= WORK ITEM =
Pull out all lines from the listing below in which the word "usefulsmalltools" appears.

= DATA PROVIDED =
---
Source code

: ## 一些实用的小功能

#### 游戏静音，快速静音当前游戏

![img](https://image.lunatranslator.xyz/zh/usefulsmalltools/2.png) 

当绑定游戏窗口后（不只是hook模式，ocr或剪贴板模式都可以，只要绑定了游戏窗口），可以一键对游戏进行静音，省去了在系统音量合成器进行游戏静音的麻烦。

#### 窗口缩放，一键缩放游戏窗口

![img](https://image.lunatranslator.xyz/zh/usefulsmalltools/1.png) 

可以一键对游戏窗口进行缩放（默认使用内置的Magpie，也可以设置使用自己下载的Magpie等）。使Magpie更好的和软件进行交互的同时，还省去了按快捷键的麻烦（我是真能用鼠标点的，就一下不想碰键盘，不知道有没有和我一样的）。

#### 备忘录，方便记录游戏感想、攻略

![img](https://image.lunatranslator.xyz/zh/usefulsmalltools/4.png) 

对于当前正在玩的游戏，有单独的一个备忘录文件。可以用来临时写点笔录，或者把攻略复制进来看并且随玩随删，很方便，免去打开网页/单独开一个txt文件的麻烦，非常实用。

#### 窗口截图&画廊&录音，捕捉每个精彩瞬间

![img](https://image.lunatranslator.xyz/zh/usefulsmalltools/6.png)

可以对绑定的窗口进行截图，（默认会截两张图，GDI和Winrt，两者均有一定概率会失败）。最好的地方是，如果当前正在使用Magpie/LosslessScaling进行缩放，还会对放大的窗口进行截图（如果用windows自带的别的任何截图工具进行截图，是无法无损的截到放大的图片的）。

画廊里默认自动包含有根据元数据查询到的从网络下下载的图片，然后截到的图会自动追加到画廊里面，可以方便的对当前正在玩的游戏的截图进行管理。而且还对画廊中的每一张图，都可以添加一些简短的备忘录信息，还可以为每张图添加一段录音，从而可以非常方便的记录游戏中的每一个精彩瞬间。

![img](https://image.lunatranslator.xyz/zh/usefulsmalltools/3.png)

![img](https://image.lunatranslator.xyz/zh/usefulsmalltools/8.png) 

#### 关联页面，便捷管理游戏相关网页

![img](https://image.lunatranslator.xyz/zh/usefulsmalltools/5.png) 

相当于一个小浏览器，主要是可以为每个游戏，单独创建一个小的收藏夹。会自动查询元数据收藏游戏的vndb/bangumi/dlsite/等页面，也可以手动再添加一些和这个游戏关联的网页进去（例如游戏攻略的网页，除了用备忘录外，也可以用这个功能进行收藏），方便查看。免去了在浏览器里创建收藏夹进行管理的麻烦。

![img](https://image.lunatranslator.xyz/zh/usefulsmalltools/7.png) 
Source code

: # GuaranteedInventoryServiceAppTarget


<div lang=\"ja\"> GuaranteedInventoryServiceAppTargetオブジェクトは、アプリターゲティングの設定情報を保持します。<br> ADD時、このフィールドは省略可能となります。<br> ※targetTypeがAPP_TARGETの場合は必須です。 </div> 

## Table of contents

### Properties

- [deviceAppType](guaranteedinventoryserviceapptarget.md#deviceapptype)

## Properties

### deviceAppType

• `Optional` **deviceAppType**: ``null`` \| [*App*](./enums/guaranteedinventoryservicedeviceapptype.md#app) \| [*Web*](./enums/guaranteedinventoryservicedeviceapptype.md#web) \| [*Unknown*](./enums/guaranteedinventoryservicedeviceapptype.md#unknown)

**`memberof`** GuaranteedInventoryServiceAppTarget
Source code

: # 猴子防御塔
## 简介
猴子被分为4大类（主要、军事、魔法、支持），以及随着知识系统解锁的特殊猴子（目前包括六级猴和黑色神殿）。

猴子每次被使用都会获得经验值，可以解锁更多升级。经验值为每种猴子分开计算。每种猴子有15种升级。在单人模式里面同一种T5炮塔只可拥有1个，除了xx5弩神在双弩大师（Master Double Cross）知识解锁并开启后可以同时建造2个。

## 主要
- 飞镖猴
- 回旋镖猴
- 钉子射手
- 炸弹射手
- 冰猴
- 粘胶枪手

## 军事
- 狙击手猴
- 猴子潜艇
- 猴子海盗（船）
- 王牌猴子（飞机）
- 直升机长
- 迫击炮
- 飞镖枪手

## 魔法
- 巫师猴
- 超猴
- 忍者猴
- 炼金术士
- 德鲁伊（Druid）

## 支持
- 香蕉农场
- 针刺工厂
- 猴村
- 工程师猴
---
= RESULT BELOW =
![img](https://image.lunatranslator.xyz/zh/usefulsmalltools/2.png) 
![img](https://image.lunatranslator.xyz/zh/usefulsmalltools/1.png) 
![img](https://image.lunatranslator.xyz/zh/usefulsmalltools/4.png) 
![img](https://image.lunatranslator.xyz/zh/usefulsmalltools/6.png)
![img](https://image.lunatranslator.xyz/zh/usefulsmalltools/3.png)
![img](https://image.lunatranslator.xyz/zh/usefulsmalltools/8.png) 
![img](https://image.lunatranslator.xyz/zh/usefulsmalltools/5.png) 
![img](https://image.lunatranslator.xyz/zh/usefulsmalltools/7.png) 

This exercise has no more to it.